Even Germany’s cost of borrowing is beginning to rise again

Although Germany’s bond yields are still far lower than a year ago, it’s been rising sharply in the last few days…

GERMANY’S STATUS as a save haven for investors in the midst of the eurozone deb crisis appears to be wilting somewhat.

The cost to the German government of taking out a 10-year loan has shot up in recent days – and has taken a serious spike since yesterday.

The government would have been asked to pay 1.127 per cent annual interest on a 10-year loan if it was borrowing on June 1, the day the result of Ireland’s Fiscal Compact referendum was announced.

Since then, however, the costs have risen steadily – and this morning stood at over 1.5 per cent for the first time in around a month.

The costs remain relatively low, with Germany still largely being seen as robust enough to withstand the shock of a collapse in the eurozone.

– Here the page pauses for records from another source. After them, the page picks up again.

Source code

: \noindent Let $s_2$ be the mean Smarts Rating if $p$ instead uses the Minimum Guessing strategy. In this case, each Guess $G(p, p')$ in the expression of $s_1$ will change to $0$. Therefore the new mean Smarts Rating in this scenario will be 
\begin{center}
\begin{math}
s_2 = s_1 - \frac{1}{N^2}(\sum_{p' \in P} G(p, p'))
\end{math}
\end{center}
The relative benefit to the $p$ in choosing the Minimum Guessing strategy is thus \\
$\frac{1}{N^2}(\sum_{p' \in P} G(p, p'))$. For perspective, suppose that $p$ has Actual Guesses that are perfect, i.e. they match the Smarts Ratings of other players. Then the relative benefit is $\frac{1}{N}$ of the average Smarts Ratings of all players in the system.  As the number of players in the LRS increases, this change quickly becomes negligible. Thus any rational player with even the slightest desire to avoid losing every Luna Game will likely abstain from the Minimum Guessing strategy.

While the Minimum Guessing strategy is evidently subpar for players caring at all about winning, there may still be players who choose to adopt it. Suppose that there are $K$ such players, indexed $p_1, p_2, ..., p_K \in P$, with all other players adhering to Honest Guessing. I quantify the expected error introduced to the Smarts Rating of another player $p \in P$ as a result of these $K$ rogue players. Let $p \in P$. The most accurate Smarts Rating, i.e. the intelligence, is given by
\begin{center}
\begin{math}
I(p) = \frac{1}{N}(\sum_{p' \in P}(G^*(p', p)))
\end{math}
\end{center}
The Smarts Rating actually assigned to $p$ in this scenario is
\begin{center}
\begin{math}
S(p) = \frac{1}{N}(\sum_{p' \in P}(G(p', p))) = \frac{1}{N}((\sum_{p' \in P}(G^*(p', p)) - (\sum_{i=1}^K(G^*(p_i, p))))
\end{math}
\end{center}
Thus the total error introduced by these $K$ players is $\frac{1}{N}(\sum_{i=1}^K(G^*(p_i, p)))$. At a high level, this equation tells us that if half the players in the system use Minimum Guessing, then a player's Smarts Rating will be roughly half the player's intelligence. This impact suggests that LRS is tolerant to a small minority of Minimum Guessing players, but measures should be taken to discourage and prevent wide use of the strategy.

Indeed, the costs have reached a historic low on June 1, finding a level not seen before – as investors opted to take a modest, below-inflation return for their investments on the premise that they would, at least, get their investment back at the end.

This morning new figures in Germany showed that inflation there had fallen to 1.9 per cent in the twelve months to May – the first time since December 2010 that it’s been below the 2 per cent level considered ‘ideal’ by Germany and the ECB.

Euro crisis: Spain’s cost of borrowing rockets as Lagarde warns of ‘race against time’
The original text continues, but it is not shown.